Il permet de décider trois choses. D’abord ce que la commune attend réellement du logiciel, au-delà du calendrier. Ensuite ce qu’il faut écrire dans un cahier des charges, même court, pour que les éditeurs répondent à la même question. Enfin ce qu’il faut vérifier en démonstration, sur les équipements réels de la commune, avant de s’engager.
Les douze points suivent l’ordre d’une location : le catalogue, le public, le paiement, les pièces, le planning, la convention, l’état des lieux, la communication, l’intégration au site de la commune, l’accès, le reporting et le cadre réglementaire. Chaque point tient en trois parties : le besoin, la question à poser à l’éditeur, le piège fréquent.
Pour situer ce que couvre un logiciel de gestion des salles communales et à quel prix, la page tarifs donne le point de départ : à partir de 59 € HT par mois, sans engagement, sans commission sur les paiements. Le reste de ce dossier vaut quel que soit l’éditeur retenu.
Catalogue d’équipements et créneaux
Le premier point est l’inventaire. Un logiciel ne propose que ce qu’on lui a décrit, et il le propose tel qu’on l’a décrit.
Le besoin
Une commune loue rarement une seule salle. Salle des fêtes, salle polyvalente, gymnase, salle de réunion de la mairie, parfois une cuisine ou un préau. Chaque équipement a ses durées : la journée, le week-end, la soirée, l’heure pour le gymnase. Certains se louent avec des options, comme la cuisine ou la sonorisation. Le catalogue doit accepter ces différences sans forcer chaque équipement dans le même moule.
La question à poser à l’éditeur
« Comment déclarez-vous un équipement dont les créneaux ne sont pas des heures pleines, par exemple un week-end du vendredi 18 h au lundi 9 h ? » Demandez ensuite si un créneau récurrent, l’entraînement du mardi soir, se pose une fois pour la saison ou se ressaisit chaque semaine.
Le piège fréquent
Le logiciel conçu pour des salles de réunion louées à l’heure. Il accepte le catalogue de la commune sur le papier et le déforme dès la première salle des fêtes : le week-end devient une suite de créneaux d’une heure, le tarif devient illisible et le secrétariat reprend la saisie à la main.
Public et associations : règles et tarifs différenciés
Le prix d’une salle communale dépend de qui réserve. Cette règle est votée en conseil municipal et le logiciel doit la porter telle quelle.
Le besoin
Trois publics au minimum : les associations de la commune, les habitants, les extérieurs. Souvent une quatrième catégorie, les entreprises ou les associations extérieures. Les associations locales bénéficient fréquemment de la gratuité, parfois limitée à un nombre d’utilisations par an. La grille doit s’appliquer sans arbitrage au guichet, et une occupation gratuite doit rester visible dans les comptes d’occupation de l’équipement.
La question à poser à l’éditeur
« Comment identifiez-vous le public de la personne qui réserve, et qui contrôle qu’un habitant est bien un habitant ? » Une réponse solide décrit un justificatif demandé à la réservation et une validation par le secrétariat quand le tarif est préférentiel.
Le piège fréquent
Le tarif unique corrigé à la main. Le logiciel affiche un prix et le secrétariat le modifie pour chaque association. La grille votée n’est plus appliquée, elle est interprétée. Le second piège consiste à sortir les associations du logiciel parce qu’elles ne paient pas : l’équipement perd la trace de son usage principal.

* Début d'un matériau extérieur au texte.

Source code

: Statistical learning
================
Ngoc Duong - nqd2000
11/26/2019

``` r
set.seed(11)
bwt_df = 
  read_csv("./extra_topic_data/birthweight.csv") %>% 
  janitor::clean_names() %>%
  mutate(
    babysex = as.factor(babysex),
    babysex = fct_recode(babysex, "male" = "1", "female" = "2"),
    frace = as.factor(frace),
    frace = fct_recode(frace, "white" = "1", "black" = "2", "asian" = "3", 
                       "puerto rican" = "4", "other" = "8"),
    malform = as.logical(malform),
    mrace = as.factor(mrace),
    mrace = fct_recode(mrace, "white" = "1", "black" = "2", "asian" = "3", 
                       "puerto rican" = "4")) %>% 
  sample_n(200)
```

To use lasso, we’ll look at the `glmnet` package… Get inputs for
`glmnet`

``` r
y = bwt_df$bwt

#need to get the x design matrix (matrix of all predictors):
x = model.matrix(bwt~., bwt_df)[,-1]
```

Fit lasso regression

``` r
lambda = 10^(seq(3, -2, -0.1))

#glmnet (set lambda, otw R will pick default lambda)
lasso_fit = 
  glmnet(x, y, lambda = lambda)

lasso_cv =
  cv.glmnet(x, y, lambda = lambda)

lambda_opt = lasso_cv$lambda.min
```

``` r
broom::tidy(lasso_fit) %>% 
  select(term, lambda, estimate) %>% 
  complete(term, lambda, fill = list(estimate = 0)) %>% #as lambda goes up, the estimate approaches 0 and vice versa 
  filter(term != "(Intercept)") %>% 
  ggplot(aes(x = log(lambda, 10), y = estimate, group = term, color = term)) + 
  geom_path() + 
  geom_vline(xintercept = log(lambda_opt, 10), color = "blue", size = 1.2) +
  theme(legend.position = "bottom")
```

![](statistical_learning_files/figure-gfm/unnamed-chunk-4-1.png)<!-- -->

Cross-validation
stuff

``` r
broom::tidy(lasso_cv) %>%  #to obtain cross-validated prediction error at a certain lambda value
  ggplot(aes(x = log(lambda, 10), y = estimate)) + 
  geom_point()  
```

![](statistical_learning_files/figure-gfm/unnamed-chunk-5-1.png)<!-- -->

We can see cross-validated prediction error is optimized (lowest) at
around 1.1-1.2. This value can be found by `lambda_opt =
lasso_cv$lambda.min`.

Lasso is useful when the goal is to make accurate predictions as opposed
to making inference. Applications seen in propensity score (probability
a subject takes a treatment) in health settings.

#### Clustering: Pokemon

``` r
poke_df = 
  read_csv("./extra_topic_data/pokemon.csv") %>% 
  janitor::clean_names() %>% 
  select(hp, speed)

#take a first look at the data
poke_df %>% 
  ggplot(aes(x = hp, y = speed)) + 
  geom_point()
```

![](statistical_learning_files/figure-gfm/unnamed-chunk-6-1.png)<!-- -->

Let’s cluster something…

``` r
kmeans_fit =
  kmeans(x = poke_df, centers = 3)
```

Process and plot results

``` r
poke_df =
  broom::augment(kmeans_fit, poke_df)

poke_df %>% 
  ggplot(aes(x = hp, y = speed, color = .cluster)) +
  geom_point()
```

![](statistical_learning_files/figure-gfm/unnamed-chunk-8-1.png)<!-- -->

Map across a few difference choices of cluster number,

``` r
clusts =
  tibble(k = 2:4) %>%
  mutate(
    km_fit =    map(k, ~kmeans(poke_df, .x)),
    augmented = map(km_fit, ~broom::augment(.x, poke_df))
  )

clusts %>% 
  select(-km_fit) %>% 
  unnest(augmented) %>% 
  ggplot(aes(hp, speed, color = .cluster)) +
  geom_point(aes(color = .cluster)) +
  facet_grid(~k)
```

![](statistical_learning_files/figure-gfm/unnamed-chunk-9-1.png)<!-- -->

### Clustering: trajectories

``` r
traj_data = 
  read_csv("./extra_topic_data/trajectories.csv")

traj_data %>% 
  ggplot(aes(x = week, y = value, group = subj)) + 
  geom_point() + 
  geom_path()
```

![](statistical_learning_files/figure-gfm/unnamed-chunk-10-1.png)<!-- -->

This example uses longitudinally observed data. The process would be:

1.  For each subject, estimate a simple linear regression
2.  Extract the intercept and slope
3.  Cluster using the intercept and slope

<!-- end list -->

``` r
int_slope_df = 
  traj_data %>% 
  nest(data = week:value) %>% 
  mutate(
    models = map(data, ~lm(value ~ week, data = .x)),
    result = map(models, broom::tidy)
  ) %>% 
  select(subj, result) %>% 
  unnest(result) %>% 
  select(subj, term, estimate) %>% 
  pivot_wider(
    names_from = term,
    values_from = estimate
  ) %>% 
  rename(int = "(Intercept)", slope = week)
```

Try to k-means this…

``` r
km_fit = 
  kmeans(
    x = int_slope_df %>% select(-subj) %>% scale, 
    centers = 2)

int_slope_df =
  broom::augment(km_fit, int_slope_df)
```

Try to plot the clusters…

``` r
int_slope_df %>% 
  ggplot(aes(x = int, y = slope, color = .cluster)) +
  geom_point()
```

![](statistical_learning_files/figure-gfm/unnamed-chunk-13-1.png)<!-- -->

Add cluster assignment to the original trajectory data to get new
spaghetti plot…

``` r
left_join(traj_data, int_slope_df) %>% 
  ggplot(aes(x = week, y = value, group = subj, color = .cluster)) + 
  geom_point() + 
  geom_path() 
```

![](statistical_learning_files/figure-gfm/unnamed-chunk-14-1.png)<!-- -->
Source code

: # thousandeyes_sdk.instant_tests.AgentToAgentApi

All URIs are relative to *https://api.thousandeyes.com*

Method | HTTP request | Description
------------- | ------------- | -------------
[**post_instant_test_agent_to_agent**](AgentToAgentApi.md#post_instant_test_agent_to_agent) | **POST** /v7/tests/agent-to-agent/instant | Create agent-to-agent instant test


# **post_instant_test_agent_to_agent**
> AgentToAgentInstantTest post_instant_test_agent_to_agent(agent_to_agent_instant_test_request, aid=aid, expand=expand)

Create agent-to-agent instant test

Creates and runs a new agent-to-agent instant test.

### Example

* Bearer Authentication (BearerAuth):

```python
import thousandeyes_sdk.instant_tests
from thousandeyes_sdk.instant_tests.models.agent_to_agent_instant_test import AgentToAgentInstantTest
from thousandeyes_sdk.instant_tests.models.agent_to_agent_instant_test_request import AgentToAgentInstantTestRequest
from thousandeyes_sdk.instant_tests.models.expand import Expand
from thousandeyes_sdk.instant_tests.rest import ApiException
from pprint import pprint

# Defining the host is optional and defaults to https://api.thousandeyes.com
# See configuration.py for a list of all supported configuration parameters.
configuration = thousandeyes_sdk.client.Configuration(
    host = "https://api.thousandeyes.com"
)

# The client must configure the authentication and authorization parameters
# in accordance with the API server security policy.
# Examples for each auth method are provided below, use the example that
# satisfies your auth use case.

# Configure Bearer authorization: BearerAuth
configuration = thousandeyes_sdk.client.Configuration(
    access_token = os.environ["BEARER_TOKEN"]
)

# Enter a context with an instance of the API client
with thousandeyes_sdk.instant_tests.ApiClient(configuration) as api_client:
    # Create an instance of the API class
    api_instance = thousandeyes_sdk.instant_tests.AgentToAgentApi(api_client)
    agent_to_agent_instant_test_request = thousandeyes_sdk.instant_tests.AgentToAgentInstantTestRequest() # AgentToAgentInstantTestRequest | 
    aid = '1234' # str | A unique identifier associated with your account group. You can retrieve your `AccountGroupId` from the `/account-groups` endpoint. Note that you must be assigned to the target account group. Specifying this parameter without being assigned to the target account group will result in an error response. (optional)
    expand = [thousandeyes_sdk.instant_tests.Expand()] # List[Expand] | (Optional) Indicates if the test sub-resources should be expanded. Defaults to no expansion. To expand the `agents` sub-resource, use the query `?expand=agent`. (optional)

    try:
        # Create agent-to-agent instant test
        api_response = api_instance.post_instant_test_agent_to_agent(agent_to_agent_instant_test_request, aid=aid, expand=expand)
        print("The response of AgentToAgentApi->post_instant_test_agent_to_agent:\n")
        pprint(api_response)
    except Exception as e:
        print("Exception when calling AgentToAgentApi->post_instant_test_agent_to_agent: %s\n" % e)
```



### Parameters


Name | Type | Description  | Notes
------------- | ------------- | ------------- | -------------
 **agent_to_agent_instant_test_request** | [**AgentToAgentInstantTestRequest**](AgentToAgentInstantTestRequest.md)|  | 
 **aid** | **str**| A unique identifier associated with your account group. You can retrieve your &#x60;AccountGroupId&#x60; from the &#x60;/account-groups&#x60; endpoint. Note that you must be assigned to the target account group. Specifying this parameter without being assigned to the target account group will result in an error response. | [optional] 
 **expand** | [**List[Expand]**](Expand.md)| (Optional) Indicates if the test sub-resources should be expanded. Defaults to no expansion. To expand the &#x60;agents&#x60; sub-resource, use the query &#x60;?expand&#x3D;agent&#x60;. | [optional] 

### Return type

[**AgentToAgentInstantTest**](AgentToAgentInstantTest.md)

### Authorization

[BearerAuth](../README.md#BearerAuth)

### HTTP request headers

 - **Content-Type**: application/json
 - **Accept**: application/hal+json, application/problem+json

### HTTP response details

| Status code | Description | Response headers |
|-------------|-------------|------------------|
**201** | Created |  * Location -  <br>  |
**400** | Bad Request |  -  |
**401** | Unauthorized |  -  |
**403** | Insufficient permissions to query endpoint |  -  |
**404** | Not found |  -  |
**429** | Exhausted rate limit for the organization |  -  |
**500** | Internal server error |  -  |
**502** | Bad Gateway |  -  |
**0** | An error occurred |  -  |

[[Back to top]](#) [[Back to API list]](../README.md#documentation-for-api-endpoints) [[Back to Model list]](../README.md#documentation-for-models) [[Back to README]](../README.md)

Paiement : régie, caution, remboursement
Une recette communale s’encaisse dans le cadre d’une régie de recettes. Le logiciel doit s’y plier.
Le besoin
Une régie de recettes est le dispositif qui autorise un agent de la commune, le régisseur, à encaisser des recettes publiques pour le compte du comptable public. Les collectivités et régies qui encaissent au moins 5 000 € par an doivent proposer un paiement en ligne à leurs usagers, et cet encaissement doit répondre aux exigences des régies publiques. La caution suit un circuit distinct du prix de la location. Le remboursement après annulation doit suivre la règle écrite dans le règlement de location.
La question à poser à l’éditeur
« Votre encaissement en ligne s’inscrit-il dans une régie de recettes, et le comptable public l’a-t-il déjà validé ailleurs ? » Puis : « Comment traitez-vous une annulation trois jours avant, un remboursement partiel, une caution ? » La page consacrée à l’encaissement en régie détaille ce que la commune met en place une fois, avec sa trésorerie.
Le piège fréquent
Le paiement conçu comme celui d’un site marchand, découvert après la signature quand le comptable public demande le circuit. Le second piège est le paiement après la location : une salle déjà occupée se réclame mal.
Documents et validation : attestation, pièce d’identité, manuel ou automatique
Une location de salle communale demande des pièces : attestation d’assurance, pièce d’identité, parfois un justificatif de domicile. Le logiciel doit les collecter et laisser la commune décider quand elle veut décider.
Le besoin
Les pièces sont attendues avant l’accès et vérifiées par le secrétariat. Deux modes de validation coexistent. La validation automatique confirme la réservation dès que le règlement est reçu ; elle convient aux créneaux simples, une salle de réunion, un gymnase en semaine. La validation manuelle laisse un agent confirmer ; elle convient à la salle des fêtes du samedi soir ou à un événement particulier. Le choix doit se faire équipement par équipement.
La question à poser à l’éditeur
« Peut-on exiger une attestation d’assurance avant la confirmation, et régler la validation en manuel sur une salle et en automatique sur une autre ? » Demandez comment le secrétariat est prévenu qu’une demande attend sa décision.
Le piège fréquent
Tout en validation manuelle par prudence. Chaque réservation repasse alors par un agent et le logiciel n’a rien retiré à personne. Le piège inverse existe : tout en automatique sur une salle des fêtes, sans contrôle de l’assurance.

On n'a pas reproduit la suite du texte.